In the September 2002 Scientific American, Plank time is briefly mentioned. It said that the Plank time is 10[sup]-43[/sup] second and that it is believed to be the possible shortest duration. Could someone please explain why this is?
Haj
Well, do we also think that the Planck distance is the smallest distance, and the Planck mass is the smallest mass?
No.
I’m inclined to side with RM Mentock on this one.
One can make some gestures to quantum nature, the Heisenberg Uncertainty Principle, and fooling around with units to get to the Planck time. Also, various stabs at Theories of Everything (TOEs) make use of deriving Planck units as the fundamental “pieces” of reality. As it is, Planck time and other Planck “measurements” stand as a particular formulation of a theoretical observational limit, but as far as we know it’s completely speculative because we don’t have decent observational probes for that level of precision let alone a self-consistent or falsifiable TOE.
Planck time is the time it would take a photon (travelling at the speed of light) to across a distance equal to the Planck length, which is .6 x 10**-35 m. This is point at which “classical” physics is replaced with quantum physics.
So, I think what is really meant when one says it is the shortest possible duration, they mean it the shortest before things get “quantum whacky”.
Thanks so far. If I understand correctly, Plank time is supposed to be a quantum, sort of like a quark is supposed to be the smallest particle. How was this derived? What occurs in one Plank time?
Haj
The word Atom derives from a Greek word meaning Indivisible, doesn’t it?
Is it just that we haven’t managed (even theoretically) to break anything into smaller pieces than Planck units, or is it that the universe really has some sort of pixellation effect?
Plank time is the smallest interval possible because people got bored trying to measure smaller.
Get it? Broed-BOARD… PLANK!!!
Haha I kill me…
Where’s that smashie smilie when you need it? 
Zev Steinhardt
this is a subject that chapped my butt when i read “A Brief History of Time”. basically, Hawking said (and I paraphrase):
“First, they thought substances were the smallest unit, and they were wrong. Then, they thought that atoms were the smallest unit, and they were wrong. Then, they thought that protons and electrons were the smallest unit; you guessed it, they were wrong. Quarks smallest? Wrong. Now, we think we have the smallest unit. WE are, of course, correct.”
jb
Okay, quantum mechanics works fine for large scales as it does for small scales.
GR works fine for large scales as it does for small scales…

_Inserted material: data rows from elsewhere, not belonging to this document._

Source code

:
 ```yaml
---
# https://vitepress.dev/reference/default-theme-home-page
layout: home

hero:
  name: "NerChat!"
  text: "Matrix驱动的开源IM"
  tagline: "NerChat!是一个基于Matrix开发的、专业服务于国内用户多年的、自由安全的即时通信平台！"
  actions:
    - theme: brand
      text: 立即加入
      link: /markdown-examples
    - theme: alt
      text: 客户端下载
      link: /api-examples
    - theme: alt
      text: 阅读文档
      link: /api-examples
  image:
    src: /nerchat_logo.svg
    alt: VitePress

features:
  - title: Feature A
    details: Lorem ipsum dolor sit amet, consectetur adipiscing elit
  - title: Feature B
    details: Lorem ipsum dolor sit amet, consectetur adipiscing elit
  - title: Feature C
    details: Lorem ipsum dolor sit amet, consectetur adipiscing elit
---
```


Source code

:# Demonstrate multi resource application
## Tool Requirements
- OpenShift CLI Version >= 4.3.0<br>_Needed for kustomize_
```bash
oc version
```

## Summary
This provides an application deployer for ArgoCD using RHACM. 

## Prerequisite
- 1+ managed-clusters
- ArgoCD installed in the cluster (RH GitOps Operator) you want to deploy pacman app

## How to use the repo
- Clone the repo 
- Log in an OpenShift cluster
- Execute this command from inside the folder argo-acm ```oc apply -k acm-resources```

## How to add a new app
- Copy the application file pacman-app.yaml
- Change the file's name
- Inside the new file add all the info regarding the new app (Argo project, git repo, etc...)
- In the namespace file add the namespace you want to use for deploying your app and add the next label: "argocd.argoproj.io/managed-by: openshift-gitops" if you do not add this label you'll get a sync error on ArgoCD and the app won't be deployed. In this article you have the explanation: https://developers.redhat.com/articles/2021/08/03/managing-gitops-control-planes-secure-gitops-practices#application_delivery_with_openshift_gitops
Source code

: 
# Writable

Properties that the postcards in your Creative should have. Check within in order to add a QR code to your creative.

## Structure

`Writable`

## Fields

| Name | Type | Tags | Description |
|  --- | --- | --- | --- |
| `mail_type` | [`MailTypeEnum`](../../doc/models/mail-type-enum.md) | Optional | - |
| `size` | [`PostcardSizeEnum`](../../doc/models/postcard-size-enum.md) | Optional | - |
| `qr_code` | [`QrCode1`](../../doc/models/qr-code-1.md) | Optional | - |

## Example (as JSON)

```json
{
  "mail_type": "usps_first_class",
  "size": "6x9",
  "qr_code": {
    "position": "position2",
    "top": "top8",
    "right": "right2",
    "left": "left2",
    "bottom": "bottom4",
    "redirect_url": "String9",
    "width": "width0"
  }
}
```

trouble is that when you try to get GR and Quantum Mechanics to talk to each other (in a theory of everything) you will end up with some absurdities. For instance, the energy of the vacuum is naively calculated by combining constants from both theories to be just about 101 orders of magnitude higher than it is observed to be.
Bad news.
So, this is where this Planck time comes into play. It is on these scales where the universe is “grainy”. It is on these scales that string theory becomes important. Note I say “scales” and not “points” because the Planck time is just a haphazard way of putting the units together. It gives us a range estimate. It is not a fast-in-stone value the way, say, the speeed of light is.

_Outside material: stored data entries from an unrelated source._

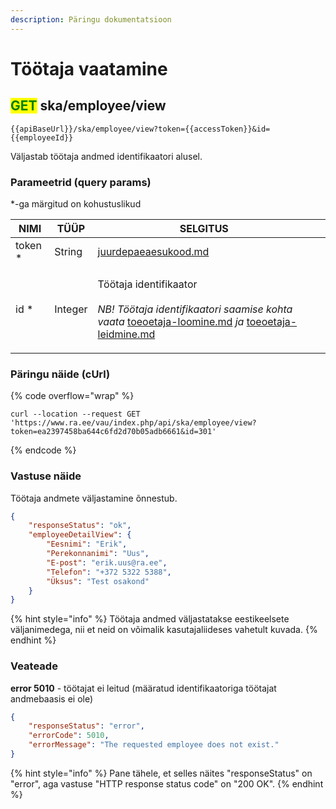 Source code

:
 ```yaml
---
description: Päringu dokumentatsioon
---
```


# Töötaja vaatamine

## <mark style="color:green;">GET</mark> ska/employee/view

```
{{apiBaseUrl}}/ska/employee/view?token={{accessToken}}&id={{employeeId}}
```

Väljastab töötaja andmed identifikaatori alusel.

### Parameetrid (query params)

\*-ga märgitud on kohustuslikud

| NIMI     | TÜÜP    | SELGITUS                                                                                                                                                                                                                                              |   |
| -------- | ------- | ----------------------------------------------------------------------------------------------------------------------------------------------------------------------------------------------------------------------------------------------------- | - |
| token \* | String  | [juurdepaeaesukood.md](../../juurdepaeaesukood.md "mention")                                                                                                                                                                                          |   |
| id \*    | Integer | <p>Töötaja identifikaator<br><br><em>NB! Töötaja identifikaatori saamise kohta vaata</em> <a data-mention href="toeoetaja-loomine.md">toeoetaja-loomine.md</a> <em>ja</em> <a data-mention href="toeoetaja-leidmine.md">toeoetaja-leidmine.md</a></p> |   |

### Päringu näide (cUrl)

{% code overflow="wrap" %}
```shell
curl --location --request GET 'https://www.ra.ee/vau/index.php/api/ska/employee/view?token=ea2397458ba644c6fd2d70b05adb6661&id=301'
```
{% endcode %}

### Vastuse näide

Töötaja andmete väljastamine õnnestub.&#x20;

```json
{
    "responseStatus": "ok",
    "employeeDetailView": {
        "Eesnimi": "Erik",
        "Perekonnanimi": "Uus",
        "E-post": "erik.uus@ra.ee",
        "Telefon": "+372 5322 5388",
        "Üksus": "Test osakond"
    }
}
```

{% hint style="info" %}
Töötaja andmed väljastatakse eestikeelsete väljanimedega, nii et neid on võimalik kasutajaliideses vahetult kuvada.
{% endhint %}

### Veateade

**error 5010** - töötajat ei leitud (määratud identifikaatoriga töötajat andmebaasis ei ole)

```json
{
    "responseStatus": "error",
    "errorCode": 5010,
    "errorMessage": "The requested employee does not exist."
}
```

{% hint style="info" %}
Pane tähele, et selles näites "responseStatus" on "error", aga vastuse "HTTP response status code" on "200 OK".
{% endhint %}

It is a convenient conjecture about the nature of the universe, but thus far it is only a conjecture.
I don’t know that Planck Length, Planck Mass and Planck Time are absolute limits. It is possible that there are things smaller than those values.
I thought the Planck limits merely referred to the place at which we mere mortals haven’t a clue how to describe what is going on. Of course, at our present understanding things get funky for us long before the Planck limits are reached but supposedly we will never be able to peer byond the Planck limits no matter how good our technology is (sort of another concept like the Heisenberg Uncertainty Principle).
It’s mostly what Whack-a-Mole said: With current theories, we have no hope of describing things that happen at the Planck scale(s). This does not necessarily mean that we will never understand those scales, but to do so, we’ll need (at the least) a quantum theory of gravity. The problem is that quantum mechanics and General Relativity (Einstein’s theory of gravity) appear to be fundamentally incompatible. This is not a problem, for instance, if you’re talking about a stellar-mass black hole: Quantum mechanics is almost completely insignificant for such an object, so you can use pure GR. Similarly, it’s just fine if you’re talking about a hydrogen atom: Gravity is irrelevant there, so you can use pure QM. The thing is, though, that whenever you’re doing QM, the constant hbar (Planck’s constant) is significant, and whenever you’re doing gravity, the constant G (Newton’s constant) is significant. The Planck units are constructed from a combination of G and hbar, so whenever you’re doing physics at a Planck scale, both gravity and quantum mechanics are significant, and we don’t know how to handle that.
It’s interesting to note, by the way, that the Planck units are not always a lower limit to our understanding. The Planck mass, for instance, is about a microgram, comparable to the mass of a bacterium. When you’re doing particle physics (quantum mechanical), that’s an upper bound on what you can understand, but when you’re doing gravity, that’s a lower bound. But you can do Newtonian physics just fine at that scale.